Aim of the exercise :: Using the records below, locate all lines containing "after" and return them.

╭─ Excerpted data

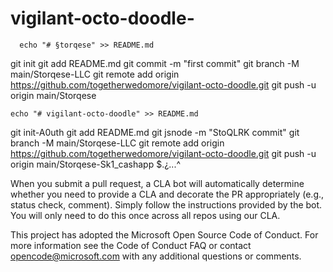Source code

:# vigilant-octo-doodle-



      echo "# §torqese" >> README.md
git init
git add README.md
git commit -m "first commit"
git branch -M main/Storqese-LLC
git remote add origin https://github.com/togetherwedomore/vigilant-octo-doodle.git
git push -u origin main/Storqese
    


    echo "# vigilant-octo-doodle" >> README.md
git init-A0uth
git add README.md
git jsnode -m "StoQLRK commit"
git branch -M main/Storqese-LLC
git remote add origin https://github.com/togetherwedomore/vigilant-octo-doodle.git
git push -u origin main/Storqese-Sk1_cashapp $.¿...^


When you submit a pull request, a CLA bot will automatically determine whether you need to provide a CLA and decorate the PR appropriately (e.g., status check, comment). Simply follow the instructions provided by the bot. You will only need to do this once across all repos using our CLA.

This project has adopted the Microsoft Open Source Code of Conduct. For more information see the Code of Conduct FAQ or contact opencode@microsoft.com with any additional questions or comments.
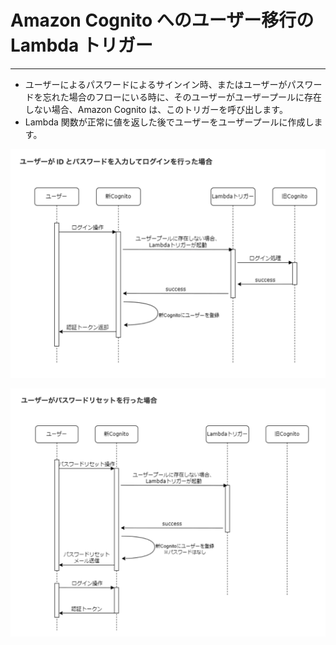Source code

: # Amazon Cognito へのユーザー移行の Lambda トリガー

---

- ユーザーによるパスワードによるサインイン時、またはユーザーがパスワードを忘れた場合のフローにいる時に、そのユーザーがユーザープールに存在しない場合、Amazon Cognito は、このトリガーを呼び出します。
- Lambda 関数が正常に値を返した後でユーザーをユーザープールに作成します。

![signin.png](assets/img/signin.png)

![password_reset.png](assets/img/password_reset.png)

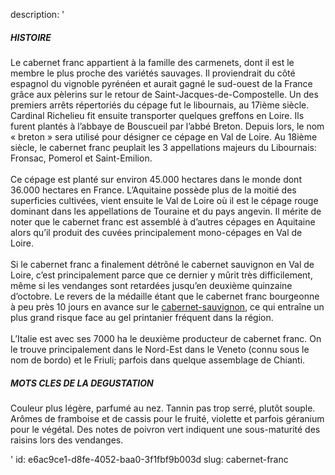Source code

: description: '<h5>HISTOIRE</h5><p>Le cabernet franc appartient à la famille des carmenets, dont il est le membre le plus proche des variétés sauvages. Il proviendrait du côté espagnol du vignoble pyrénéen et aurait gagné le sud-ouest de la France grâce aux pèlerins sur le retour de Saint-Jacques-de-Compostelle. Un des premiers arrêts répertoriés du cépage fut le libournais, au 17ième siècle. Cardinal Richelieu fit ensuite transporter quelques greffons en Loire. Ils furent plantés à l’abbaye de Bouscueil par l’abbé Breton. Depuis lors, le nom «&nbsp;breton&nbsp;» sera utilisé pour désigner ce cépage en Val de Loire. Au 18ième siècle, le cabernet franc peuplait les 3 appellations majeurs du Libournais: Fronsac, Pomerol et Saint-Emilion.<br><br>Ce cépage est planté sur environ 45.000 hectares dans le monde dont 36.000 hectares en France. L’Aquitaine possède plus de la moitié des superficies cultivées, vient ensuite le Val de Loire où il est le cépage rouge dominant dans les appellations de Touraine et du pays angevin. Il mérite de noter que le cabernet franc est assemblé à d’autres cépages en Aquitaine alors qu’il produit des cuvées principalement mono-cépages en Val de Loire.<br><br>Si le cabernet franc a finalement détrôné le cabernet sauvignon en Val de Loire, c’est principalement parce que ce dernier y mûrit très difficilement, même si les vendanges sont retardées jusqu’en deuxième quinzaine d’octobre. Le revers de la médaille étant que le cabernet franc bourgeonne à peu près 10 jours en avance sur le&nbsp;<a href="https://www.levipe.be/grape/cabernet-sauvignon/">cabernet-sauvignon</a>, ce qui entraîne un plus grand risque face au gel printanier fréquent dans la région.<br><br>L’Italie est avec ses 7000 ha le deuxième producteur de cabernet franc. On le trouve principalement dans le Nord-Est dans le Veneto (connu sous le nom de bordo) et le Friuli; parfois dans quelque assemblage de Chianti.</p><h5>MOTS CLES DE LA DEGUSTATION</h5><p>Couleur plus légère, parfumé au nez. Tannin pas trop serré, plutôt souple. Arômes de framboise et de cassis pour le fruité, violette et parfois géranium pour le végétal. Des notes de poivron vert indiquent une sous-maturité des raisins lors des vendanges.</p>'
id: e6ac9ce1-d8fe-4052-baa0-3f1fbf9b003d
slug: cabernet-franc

╰─
╭─ Excerpted data

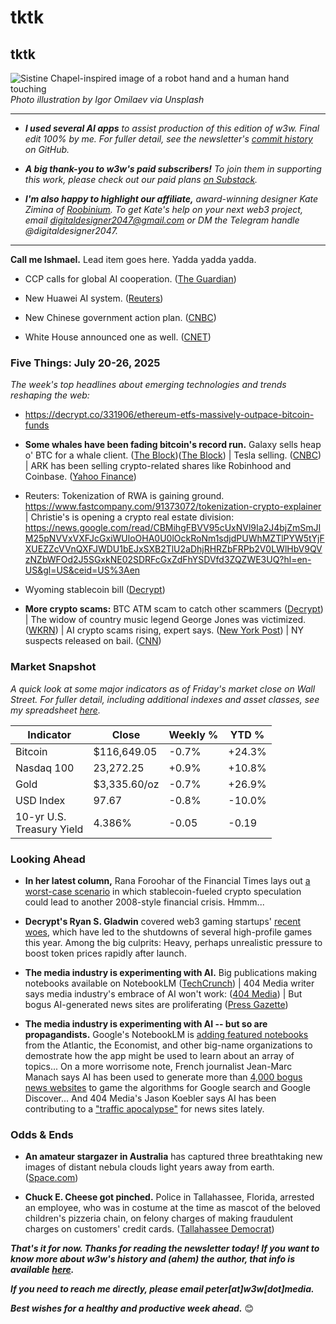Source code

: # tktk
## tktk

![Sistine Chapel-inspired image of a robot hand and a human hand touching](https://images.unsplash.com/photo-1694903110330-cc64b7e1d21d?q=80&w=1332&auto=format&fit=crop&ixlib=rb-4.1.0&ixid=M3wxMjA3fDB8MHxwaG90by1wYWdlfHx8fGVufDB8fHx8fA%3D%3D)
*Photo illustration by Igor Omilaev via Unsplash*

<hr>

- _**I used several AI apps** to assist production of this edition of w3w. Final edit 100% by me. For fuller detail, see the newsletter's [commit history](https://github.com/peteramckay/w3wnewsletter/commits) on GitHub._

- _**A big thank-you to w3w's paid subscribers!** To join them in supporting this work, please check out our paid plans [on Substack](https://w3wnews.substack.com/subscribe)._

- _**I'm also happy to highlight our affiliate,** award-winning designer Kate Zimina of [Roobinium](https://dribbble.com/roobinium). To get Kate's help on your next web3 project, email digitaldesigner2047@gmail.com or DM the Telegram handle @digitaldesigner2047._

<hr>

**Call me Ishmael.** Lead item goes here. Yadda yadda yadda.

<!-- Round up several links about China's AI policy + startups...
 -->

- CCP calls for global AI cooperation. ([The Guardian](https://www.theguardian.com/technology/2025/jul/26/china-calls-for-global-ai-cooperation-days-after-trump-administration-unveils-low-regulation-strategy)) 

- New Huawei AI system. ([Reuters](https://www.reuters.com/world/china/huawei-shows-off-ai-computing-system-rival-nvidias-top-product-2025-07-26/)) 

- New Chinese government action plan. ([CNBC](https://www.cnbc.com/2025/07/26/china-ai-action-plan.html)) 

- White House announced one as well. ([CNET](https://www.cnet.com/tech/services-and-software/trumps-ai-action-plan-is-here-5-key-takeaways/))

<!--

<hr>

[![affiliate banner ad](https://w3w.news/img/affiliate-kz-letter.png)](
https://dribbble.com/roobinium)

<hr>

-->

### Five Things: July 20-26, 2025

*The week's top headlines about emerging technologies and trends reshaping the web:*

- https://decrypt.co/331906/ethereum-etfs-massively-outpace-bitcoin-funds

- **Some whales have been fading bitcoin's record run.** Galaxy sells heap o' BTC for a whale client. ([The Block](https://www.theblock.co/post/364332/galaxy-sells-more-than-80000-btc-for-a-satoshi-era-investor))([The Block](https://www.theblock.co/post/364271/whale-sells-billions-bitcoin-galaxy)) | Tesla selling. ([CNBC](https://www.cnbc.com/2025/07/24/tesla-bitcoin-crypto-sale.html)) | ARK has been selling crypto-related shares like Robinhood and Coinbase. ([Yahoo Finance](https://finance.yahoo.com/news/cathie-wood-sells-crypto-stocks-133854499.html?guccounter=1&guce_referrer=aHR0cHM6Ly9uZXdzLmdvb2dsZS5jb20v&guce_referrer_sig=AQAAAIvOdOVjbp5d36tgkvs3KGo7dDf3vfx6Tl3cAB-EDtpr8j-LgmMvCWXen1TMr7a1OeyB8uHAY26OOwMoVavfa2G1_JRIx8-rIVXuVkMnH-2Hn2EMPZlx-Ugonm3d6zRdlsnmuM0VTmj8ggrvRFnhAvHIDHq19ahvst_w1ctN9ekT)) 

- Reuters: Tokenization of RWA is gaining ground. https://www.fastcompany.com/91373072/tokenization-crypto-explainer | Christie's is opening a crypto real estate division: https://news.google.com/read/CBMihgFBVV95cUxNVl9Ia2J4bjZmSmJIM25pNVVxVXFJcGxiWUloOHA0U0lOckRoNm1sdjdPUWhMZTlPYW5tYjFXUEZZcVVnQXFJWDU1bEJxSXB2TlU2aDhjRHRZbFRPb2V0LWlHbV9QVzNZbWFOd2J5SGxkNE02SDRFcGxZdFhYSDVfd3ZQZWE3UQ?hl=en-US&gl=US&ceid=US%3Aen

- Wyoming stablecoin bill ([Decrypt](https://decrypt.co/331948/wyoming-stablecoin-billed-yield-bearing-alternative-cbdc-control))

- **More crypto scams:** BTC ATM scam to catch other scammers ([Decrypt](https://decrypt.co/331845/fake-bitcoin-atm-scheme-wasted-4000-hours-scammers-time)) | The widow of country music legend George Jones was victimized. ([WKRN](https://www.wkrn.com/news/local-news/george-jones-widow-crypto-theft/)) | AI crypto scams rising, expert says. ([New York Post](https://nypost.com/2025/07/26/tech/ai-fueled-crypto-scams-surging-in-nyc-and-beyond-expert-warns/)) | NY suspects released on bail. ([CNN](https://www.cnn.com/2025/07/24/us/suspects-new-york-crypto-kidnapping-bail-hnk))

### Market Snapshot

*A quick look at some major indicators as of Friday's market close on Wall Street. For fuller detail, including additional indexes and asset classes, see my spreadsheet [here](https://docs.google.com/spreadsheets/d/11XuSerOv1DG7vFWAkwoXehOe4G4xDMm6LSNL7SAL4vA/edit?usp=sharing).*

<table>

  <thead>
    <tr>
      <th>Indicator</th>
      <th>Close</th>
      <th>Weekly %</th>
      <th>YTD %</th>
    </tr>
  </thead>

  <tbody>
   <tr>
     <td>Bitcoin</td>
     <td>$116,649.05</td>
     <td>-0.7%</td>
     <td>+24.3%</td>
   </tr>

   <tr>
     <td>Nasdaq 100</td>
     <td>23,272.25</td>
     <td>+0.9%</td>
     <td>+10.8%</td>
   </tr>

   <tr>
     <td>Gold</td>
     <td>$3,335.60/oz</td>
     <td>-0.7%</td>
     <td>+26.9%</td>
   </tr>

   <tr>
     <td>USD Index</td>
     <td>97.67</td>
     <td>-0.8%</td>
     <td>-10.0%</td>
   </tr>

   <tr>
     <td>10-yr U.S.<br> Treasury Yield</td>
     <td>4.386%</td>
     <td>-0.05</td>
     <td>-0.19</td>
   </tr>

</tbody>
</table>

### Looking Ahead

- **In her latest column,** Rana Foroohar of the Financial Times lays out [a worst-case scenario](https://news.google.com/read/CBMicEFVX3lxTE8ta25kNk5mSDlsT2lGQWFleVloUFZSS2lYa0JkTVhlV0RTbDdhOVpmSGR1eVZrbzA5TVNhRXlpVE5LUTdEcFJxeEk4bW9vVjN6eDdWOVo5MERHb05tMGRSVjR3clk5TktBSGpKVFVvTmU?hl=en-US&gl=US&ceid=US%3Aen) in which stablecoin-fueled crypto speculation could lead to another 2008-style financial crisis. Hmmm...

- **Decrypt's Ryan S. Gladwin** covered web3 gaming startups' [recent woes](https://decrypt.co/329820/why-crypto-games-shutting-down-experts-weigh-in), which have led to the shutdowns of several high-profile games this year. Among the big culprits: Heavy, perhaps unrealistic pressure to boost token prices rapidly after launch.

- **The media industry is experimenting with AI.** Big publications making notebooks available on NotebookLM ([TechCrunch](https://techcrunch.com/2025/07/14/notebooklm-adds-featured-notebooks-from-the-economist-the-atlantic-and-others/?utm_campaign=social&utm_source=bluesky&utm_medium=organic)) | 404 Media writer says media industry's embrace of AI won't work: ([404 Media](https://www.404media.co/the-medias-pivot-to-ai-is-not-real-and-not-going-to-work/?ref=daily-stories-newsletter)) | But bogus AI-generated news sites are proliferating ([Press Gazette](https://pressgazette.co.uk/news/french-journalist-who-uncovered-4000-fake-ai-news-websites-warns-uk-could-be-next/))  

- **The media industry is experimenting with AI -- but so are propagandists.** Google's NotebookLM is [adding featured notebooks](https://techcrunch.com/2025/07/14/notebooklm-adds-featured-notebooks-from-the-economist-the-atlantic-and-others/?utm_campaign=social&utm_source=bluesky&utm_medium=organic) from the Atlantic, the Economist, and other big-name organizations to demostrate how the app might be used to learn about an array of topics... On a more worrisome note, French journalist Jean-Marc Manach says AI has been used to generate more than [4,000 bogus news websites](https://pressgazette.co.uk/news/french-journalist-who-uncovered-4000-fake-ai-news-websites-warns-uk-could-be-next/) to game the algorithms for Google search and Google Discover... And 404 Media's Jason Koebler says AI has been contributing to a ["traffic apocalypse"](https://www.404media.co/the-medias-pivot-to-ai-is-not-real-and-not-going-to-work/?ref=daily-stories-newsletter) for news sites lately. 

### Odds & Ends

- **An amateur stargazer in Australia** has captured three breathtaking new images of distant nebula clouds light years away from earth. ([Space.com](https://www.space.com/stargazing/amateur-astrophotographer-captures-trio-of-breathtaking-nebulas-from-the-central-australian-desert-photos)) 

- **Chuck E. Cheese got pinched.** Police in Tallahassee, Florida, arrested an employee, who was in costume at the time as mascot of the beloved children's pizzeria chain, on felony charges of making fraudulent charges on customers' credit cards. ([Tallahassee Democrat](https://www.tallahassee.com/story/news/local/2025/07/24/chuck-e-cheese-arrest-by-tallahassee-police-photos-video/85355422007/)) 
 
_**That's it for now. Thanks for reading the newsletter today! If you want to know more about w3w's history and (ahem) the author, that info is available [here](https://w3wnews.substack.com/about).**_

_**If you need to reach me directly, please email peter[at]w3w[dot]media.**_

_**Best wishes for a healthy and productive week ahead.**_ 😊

╰─

Exercise result ::
- CCP calls for global AI cooperation. ([The Guardian](https://www.theguardian.com/technology/2025/jul/26/china-calls-for-global-ai-cooperation-days-after-trump-administration-unveils-low-regulation-strategy)) 
- **Decrypt's Ryan S. Gladwin** covered web3 gaming startups' [recent woes](https://decrypt.co/329820/why-crypto-games-shutting-down-experts-weigh-in), which have led to the shutdowns of several high-profile games this year. Among the big culprits: Heavy, perhaps unrealistic pressure to boost token prices rapidly after launch.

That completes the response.